Nick Ashton-Hart nashton at consensus.pro
Wed Mar 13 04:03:19 EDT 2013


No. My point is that multilateral treatymaking is not done in advance of, but rather after, social and political change and as a means of recognising those changes and that the largest changes are made in cases where general warfare or other serious economic or socially-disruptive events have taken place.

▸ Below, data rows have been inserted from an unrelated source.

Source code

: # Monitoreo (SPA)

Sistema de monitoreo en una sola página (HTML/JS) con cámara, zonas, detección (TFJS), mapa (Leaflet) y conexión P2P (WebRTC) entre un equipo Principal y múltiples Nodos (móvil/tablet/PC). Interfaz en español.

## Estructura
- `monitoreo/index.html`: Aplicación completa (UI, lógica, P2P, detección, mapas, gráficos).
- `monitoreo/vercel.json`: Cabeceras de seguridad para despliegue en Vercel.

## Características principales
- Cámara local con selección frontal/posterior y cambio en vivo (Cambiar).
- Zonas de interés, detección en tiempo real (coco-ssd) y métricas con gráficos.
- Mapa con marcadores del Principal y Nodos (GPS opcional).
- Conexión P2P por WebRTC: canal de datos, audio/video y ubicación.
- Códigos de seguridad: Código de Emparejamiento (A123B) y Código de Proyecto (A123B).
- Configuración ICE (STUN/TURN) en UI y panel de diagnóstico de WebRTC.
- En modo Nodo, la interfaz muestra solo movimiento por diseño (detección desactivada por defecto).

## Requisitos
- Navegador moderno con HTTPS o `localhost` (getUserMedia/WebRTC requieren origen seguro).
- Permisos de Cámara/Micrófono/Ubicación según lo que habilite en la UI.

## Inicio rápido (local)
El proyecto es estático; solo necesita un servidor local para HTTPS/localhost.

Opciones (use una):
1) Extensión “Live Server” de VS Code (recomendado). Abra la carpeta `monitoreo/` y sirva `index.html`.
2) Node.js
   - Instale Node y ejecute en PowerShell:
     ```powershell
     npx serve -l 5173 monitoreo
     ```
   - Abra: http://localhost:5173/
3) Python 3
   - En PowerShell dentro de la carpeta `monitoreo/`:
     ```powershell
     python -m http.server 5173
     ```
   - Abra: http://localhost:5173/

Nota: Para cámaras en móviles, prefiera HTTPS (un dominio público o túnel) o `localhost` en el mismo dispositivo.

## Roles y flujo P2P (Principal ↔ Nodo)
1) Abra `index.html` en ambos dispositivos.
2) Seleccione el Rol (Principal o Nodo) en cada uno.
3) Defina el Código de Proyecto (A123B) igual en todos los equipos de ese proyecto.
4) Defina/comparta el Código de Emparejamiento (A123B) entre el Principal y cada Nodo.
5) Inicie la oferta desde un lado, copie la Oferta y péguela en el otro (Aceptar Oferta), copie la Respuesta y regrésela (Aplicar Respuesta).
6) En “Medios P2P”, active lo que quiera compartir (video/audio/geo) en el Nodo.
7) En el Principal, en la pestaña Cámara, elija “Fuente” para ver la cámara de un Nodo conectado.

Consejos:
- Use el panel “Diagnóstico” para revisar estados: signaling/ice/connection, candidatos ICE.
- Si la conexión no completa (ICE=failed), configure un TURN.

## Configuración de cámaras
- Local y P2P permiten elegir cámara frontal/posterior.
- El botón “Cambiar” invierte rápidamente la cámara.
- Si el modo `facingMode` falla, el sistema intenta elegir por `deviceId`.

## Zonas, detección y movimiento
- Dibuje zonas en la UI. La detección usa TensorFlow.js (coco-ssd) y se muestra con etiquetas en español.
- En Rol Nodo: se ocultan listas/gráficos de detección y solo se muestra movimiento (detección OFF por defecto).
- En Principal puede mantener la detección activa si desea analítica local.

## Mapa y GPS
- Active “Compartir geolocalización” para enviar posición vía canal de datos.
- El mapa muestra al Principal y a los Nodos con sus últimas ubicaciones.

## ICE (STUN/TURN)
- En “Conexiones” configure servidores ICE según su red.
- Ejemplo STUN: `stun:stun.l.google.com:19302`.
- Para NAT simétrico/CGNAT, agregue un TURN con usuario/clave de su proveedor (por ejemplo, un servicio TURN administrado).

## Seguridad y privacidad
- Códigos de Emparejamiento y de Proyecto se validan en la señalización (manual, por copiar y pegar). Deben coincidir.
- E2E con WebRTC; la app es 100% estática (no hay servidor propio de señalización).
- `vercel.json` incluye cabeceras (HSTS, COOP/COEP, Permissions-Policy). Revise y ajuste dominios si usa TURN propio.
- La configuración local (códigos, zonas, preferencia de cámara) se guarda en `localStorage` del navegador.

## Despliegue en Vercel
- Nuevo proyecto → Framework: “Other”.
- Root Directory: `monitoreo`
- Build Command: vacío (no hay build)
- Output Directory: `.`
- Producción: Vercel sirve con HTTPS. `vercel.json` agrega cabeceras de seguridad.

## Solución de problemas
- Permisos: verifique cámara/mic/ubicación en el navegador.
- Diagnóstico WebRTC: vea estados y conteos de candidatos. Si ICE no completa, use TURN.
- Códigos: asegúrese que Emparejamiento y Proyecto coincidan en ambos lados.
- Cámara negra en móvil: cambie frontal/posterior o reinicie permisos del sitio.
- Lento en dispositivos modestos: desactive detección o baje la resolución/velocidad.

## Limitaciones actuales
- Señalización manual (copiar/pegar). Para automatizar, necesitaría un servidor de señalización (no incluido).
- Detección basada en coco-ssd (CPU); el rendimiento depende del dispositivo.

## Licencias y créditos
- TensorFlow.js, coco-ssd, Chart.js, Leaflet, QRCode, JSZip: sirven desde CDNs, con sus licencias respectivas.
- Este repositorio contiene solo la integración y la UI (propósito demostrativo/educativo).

On 13 Mar 2013, at 08:35, "michael gurstein" <gurstein at gmail.com> wrote:

> Nick,
>  
> Do I understand you to be saying that it is your preference that the rules/law governing the Internet be made bi-laterally between China and the US?
>  
> M
>  
> From: governance-request at lists.igcaucus.org [mailto:governance-request at lists.igcaucus.org] On Behalf Of Nick Ashton-Hart
> Sent: Tuesday, March 12, 2013 11:21 PM
> To: governance at lists.igcaucus.org; parminder
> Subject: Re: [governance] China's next-generation internet is a world-beater - tech - 10 March 2013 - New Scientist
>  
> Dear Parminder, see below
> 
> -- 
> Regards,
>  
> Nick 
>  
> Sent from my one of my handheld thingies, please excuse typos. If you want to schedule some time to talk, try this: http://meetme.so/nashton
> 
> On 13 Mar 2013, at 06:19, parminder <parminder at itforchange.net> wrote:
> 
> I've snipped the rest to focus on this point, which seems (to me, clearly others may see things differently) the most significant of your post.
>  
> Let's accept for the moment that what you say is a true statement. Why would you see treaty-making as likely to counter these impacts, given the scenario you posit? In fact, a treaty, in this case, would be likely to cast in stone the very inequalities and dangers that you see.
>  
> Treaty-making, in my 20+ years of experience, is largely a codification of existing practice, not an evolution to create a new global situation: governments are simply unwilling to do much that changes their existing legal system profoundly excepting very rarely and then only because of a massive external threat or stress - which the negotiation is designed to deal with. 
>  
> What is happening at the larger social-structural level, and which I consider as the greatest threat to democracy, is a clear move from public governance, based on social contract, to private governance, based on private, interest-based, contracts. And the shift is rather systemic. It is obviously strongly supported, in fact instigated, by global capital which finds the biggest challenge to its domination of all aspects of our lives in the universal values of equity, fraternity and solidarity, that underlie public governance systems.